= Inner-City Filmmakers =

Inner-City Filmmakers (ICF) is an entertainment industry career-training and job placement program located in Santa Monica, California for marginalized, low-income youth living in Los Angeles County. The non-profit organization was founded in 1993 following the LA Riots by film editor Fred Heinrich and producer Stephania Lipner to address economic gap and lack of access to the entertainment industry.

Today, alumni of Inner-City Filmmakers are members of Motion Picture Editors Guild, American Society of Cinematographers, Costume, Grips, Props, and Studio Electrical Lighting Technicians Unions and the Directors Guild of America.

==Curriculum==
Each year, 30 to 40 applicants ages 17–22 from across Los Angeles are accepted into the two-month Summer "Bootcamp" Program.

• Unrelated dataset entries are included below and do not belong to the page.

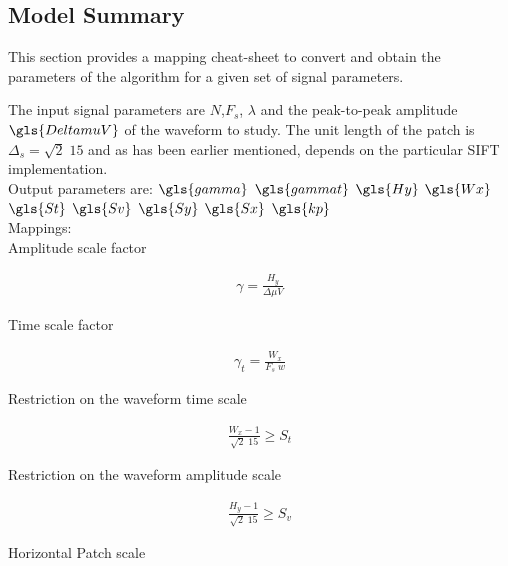 \begin{subappendices}

\section{Model Summary}

This section provides a mapping cheat-sheet to convert and obtain the parameters of the algorithm for a given set of signal parameters.

The input signal parameters are $N$,$F_s$, $\lambda$ and the peak-to-peak amplitude $\gls{DeltamuV}$ of the waveform to study. The unit length of the patch is $\Delta_s = \sqrt{2} \; 15$ and as has been earlier mentioned, depends on the particular SIFT implementation.\\


Output parameters are: 
$\gls{gamma}$
$\gls{gammat}$
$\gls{Hy}$
$\gls{Wx}$
$\gls{St}$
$\gls{Sv}$
$\gls{Sy}$
$\gls{Sx}$
$\gls{kp}$\\

Mappings:\\

Amplitude scale factor

\begin{align*}
\gamma = \frac{H_y}{\Delta \mu V}  
\end{align*}

Time scale factor

\begin{align*}
\gamma_t = \frac{W_x}{F_s \; w}  
\end{align*}

%

Restriction on the waveform time scale

\begin{align*}
\frac{W_x-1}{\sqrt{2} \; 15}  \geq S_t 
\end{align*}

Restriction on the waveform amplitude scale

\begin{align*}
\frac{H_y-1}{\sqrt{2} \; 15}  \geq S_v 
\end{align*}

Horizontal Patch scale


\end{subappendices}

Learning from industry professionals, guest speakers, and mentors, students take a minimum of 25 hours of classes per week in screenwriting, producing, directing, cinematography and editing, in addition to participating in workshops and field trips, students also work in groups to create individual short films, which are screened at the Samuel Goldwyn Theater at the Academy of Motion Picture Arts and Sciences building in Beverly Hills at the end of the Summer.

After completing the Summer Program, students have the option of continuing to take intermediate and advanced classes in the Winter and Spring.